Bretz argued prosecutors also asked improper, misleading and prejudicial questions of Boshears when he was cross-examined about his claim that Kearns shot herself, which included labeling the Outlaws a criminal organization in front of the jury.
“The state’s cross-examination of [Boshears] was conducted in the manner of a highly prejudicial smear campaign against the defendant as opposed to legitimate inquiry designed to elicit the truth,” Bretz said.
Bretz claimed prosecutors lied to the jury during closing arguments by misstating the evidence and distorting witnesses’ testimonies. He highlighted Platek’s reference to the “mafia” and John Gotti, the late Gambino crime family boss, in what Bretz said was an attempt to taint the jury against Boshears.

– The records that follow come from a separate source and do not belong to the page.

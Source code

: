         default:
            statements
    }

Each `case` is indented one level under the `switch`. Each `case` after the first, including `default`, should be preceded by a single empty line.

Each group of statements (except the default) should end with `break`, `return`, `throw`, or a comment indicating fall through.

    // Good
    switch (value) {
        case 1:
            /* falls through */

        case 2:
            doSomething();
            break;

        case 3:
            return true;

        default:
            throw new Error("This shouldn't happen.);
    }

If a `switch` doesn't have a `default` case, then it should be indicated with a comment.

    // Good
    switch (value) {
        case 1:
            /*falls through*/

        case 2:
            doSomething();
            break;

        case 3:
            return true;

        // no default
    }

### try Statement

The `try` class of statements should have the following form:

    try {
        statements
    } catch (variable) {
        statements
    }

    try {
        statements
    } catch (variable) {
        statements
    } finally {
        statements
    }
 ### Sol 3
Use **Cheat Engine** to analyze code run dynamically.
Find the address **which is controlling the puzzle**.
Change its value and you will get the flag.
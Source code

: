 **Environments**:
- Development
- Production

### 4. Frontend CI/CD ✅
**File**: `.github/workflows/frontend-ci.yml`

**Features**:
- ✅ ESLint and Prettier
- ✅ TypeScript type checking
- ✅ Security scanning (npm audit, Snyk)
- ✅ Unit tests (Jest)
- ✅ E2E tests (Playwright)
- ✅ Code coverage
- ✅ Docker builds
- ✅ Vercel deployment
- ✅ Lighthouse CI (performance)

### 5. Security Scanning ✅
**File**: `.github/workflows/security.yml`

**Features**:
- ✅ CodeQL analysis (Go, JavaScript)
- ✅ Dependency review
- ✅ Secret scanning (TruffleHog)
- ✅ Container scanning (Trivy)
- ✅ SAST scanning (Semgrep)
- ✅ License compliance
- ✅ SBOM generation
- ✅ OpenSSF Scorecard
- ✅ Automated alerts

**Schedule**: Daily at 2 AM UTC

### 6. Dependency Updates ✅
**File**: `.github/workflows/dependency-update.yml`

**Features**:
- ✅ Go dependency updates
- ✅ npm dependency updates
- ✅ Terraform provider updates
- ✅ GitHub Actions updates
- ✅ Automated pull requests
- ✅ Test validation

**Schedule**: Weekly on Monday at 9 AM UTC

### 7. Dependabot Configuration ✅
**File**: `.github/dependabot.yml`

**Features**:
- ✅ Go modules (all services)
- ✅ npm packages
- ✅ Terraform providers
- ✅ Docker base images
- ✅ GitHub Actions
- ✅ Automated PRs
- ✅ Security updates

Bretz said prosecutors wanted to “win at all costs” and set out to “invite the jury to speculate and to attack” Boshears’ character.
Bretz also faulted Carlson for committing what he claimed were numerous errors at trial. He argued Carlson erred by denying his multiple motions for a mistrial.
Bretz said Carlson erred by allowing what he labeled irrelevant testimony from Kearns’ family and friends, which were “designed to create an emotional attachment” and to deprive Boshears of his right to a fair trial.
One of those witness was Kearns’ father, Kevin Kearns, who was allowed to testify to “irrelevant and prejudicial matters” such as calling his daughter a good person who was expecting to be a godmother, Bretz said.
“The prejudicial impact of this testimony was compounded by the fact that Mr. Kearns then began crying on the stand,” he said.